Congregations, Conflict and Mission

Recently, I was on a phone call discussing a colleague’s work when one of the wise women in the conversation said something that made me stop in my tracks. In not too many words, she summed up one of the hardest parts of conflict in our congregations. She said:

“If all you are about is relationship, then when that relationship gets broken, there’s nothing else left to bind you together again, or to know what bigger frame of existence might be able to call you back together.” *

For many of our congregations, and sometimes more particularly for our smaller congregations, there is little articulated sense about why the congregation exists beyond the companionship of others on the journey. When asked about what they like most about their congregations, most people will answer “the community.” Heck, the most prevalent word in names of newer congregations these days is “Community,” so why wouldn’t this be true? Many of us are seeking for community—with distances, travel, moving, and time issues, many of us no longer have the built in community of multi-generational families. We are seeking communities of like-minded people, and frankly if we didn’t enjoy the people in our religious communities, we’d find somewhere else to be.

But herein lies the problem: if it’s only community, only our relationships with one another that calls us together, then what happens when things aren’t going right? What happens when there is disagreement? Without mission—a sense of calling in the world—then many congregations have no real place to turn in the midst of or the aftermath of conflict.

Say, for example, there are two compelling and wonderful things that are possibilities for a congregation, but that it’s not possible to do both things at once. How is a congregation to decide which idea, Giraffes or Tulips, is the one to do? For a congregation with a clear sense of its place in the larger community, the answer is hard, but can reasonably be made: which one helps us live into our sense of who we are supposed to be? Even when the ideas are both excellent, there is often one of them that is more relevant to that mission, and that sense of being.

But in a congregation that isn’t clear about its purpose, other than being a community for the folks in it, the decision is often much tougher. Who argues their case most persuasively? Who has the most number of friends who can be counted upon to side with them? Who has the financial edge in giving, or who has the longevity in the congregation, or, even sometimes, who is the nastier person when they are told no?

All of these scenarios play out in congregations every year—and when you can’t depend on a clear articulation of who you are, and where you want to be in the world, then the decision rests upon, and falls upon, the relationships that exist. And when, as way too often happens, the decision creates friction in the congregation, what is it that people are called back to?
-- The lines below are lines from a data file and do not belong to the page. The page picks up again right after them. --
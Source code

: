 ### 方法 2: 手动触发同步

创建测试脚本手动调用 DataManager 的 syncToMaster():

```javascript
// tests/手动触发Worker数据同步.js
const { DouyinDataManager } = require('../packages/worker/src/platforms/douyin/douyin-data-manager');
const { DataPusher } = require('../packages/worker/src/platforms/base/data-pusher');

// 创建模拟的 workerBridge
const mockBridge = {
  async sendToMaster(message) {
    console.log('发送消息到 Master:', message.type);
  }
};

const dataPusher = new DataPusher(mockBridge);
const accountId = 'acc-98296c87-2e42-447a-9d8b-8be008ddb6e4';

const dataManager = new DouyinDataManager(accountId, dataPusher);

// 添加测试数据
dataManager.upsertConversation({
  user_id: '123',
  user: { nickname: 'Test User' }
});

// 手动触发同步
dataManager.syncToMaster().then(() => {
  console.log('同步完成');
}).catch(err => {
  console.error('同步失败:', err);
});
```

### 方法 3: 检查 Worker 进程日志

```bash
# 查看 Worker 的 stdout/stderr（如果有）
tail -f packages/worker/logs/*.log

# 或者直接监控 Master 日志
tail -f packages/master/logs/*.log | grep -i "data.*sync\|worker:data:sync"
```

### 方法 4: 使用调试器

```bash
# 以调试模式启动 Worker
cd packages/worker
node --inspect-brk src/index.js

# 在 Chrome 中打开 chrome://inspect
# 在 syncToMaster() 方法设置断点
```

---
If disruption happens in a congregation where they share a clear sense of mission, there is more than relationship holding them together. It’s that mission—what the congregation stands for—that binds them together. Then they can say yes, I might be annoyed with X, Y and Z people right now, but our responsibility to this community (our mission) is too important to walk away from. And then, through uniting to support that mission, people have a chance to find their way back into relationship.

But if it’s only about relationship, and nothing larger that the congregation feels called to, there is no other rallying cry to bring you back together. What else binds you together? You may have a covenant, but chances are that’s been broken in the process, or at least it’s been stretched beyond belief, and covenant really is just another word for relationship. If you’re not feeling good about X, Y and Z people, then what part of being in covenant or relationship with them is strong enough to bring you back together again? Without that mission and call beyond, you remain stuck with only the broken relationship.
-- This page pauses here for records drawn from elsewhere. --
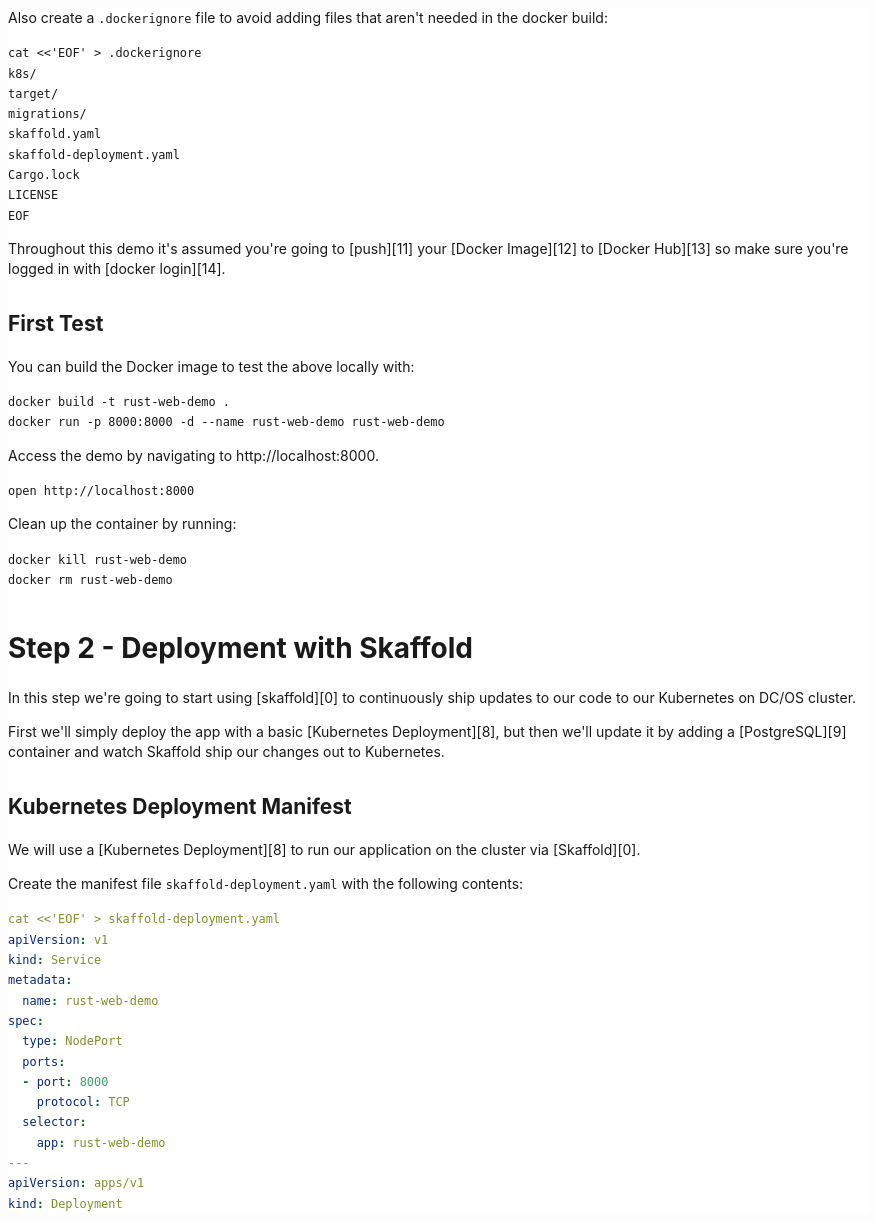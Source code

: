 Also create a `.dockerignore` file to avoid adding files that aren't needed in the docker build:

```
cat <<'EOF' > .dockerignore
k8s/
target/
migrations/
skaffold.yaml
skaffold-deployment.yaml
Cargo.lock
LICENSE
EOF
```

Throughout this demo it's assumed you're going to [push][11] your [Docker Image][12] to [Docker Hub][13] so make sure you're logged in with [docker login][14].

## First Test

You can build the Docker image to test the above locally with:

```
docker build -t rust-web-demo .
docker run -p 8000:8000 -d --name rust-web-demo rust-web-demo
```

Access the demo by navigating to http://localhost:8000.

```
open http://localhost:8000
```

Clean up the container by running:

```
docker kill rust-web-demo
docker rm rust-web-demo
```

# Step 2 - Deployment with Skaffold

In this step we're going to start using [skaffold][0] to continuously ship updates to our code to our Kubernetes on DC/OS cluster.

First we'll simply deploy the app with a basic [Kubernetes Deployment][8], but then we'll update it by adding a [PostgreSQL][9] container and watch Skaffold ship our changes out to Kubernetes.

## Kubernetes Deployment Manifest

We will use a [Kubernetes Deployment][8] to run our application on the cluster via [Skaffold][0].

Create the manifest file `skaffold-deployment.yaml` with the following contents:

```yaml
cat <<'EOF' > skaffold-deployment.yaml
apiVersion: v1
kind: Service
metadata:
  name: rust-web-demo
spec:
  type: NodePort
  ports:
  - port: 8000
    protocol: TCP
  selector:
    app: rust-web-demo
---
apiVersion: apps/v1
kind: Deployment
```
So it seems true—that relationship is not enough when the conflicts begin, and when they go deep. People leave; people become disappointed; the glow of that relational community is not so bright, and in the absence of a shared sense of what you should be about, it’s hard to pick up those pieces. That leads to further problems.

The wise woman continued:

“Without a sense of purpose, beyond being in community, the only factor in decision making becomes what will do the most good to relationship in its currently existing form, or, more likely, the least harm to relationship in its currently existing form. And by definition that forces a community into stagnation.” *

Again—something that happens too often in congregations of all sizes: focus on the self (members) begats more focus on the self (members), and the holding (or forcing) of that self into the same shape and configuration as when the process began. What began as a wonderful service of caring internally then creates the attraction for people who are looking for that kind of internal focus. And just as everything is a nail to a hammer, within the congregation we then often perceive the needs to be the same because it fits our known “solution.”
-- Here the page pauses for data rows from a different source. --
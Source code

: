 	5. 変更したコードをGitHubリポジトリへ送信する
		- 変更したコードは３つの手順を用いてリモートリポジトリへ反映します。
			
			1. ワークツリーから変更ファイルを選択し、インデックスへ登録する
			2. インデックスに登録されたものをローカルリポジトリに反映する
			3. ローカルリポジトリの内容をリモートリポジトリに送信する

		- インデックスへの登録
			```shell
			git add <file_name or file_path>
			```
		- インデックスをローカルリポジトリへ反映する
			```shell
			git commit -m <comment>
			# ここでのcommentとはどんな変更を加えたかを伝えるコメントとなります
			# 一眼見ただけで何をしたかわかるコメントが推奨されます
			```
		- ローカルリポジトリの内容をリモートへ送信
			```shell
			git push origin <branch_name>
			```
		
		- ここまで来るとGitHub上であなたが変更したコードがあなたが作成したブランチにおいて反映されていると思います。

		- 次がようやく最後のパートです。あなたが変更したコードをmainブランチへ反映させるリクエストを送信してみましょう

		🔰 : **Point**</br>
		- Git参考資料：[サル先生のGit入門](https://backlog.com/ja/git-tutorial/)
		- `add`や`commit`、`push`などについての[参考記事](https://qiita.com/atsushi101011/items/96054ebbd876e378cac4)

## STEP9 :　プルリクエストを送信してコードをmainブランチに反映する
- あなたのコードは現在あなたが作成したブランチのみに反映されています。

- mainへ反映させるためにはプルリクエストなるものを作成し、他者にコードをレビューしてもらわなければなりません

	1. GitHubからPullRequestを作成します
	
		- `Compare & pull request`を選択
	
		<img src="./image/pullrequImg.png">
Conflict, focus on relationship, and stagnation seem to go hand in hand. This is true in congregations, families, workplaces—if you don’t know where you’re going, any road will take you there, and any road will often circle back to the same place so you can feel successful the way you are operating. If you caretake for each other well, then you will keep on looking for more chances to caretake well, and attract only those who need that particular form of caretaking. But when the caretaking is only internal, without an outward focus and mission, then you’re left with only the relationship in the end.

The remedy: take time now, when you’re not in pain and hurting, to figure out what your calling is in the world. What is it that your congregation can give, can do, can be that benefits your wider community, that helps bring hope and possibility into this world? Where are you called to help build the larger Beloved Community, or help bend the arc of justice toward the earth? Remember—loving each other inside your congregation is a wonderful thing. But it’s not enough. When the going gets tough, you have to know who it is you are, and what you stand for, and what you’re moving toward.

Let me know what you think.

* quoting Diane Bosman, with permission

About the Author

Lisa Presley

Lisa Presley is a life-long Unitarian Universalist who was an active lay leader before entering our ministry in 1991. As a lay leader she was board president, board member, worship associate, stewardship campaign chair, religious education teacher, bookkeeper, secretary, and shoveled the snow as...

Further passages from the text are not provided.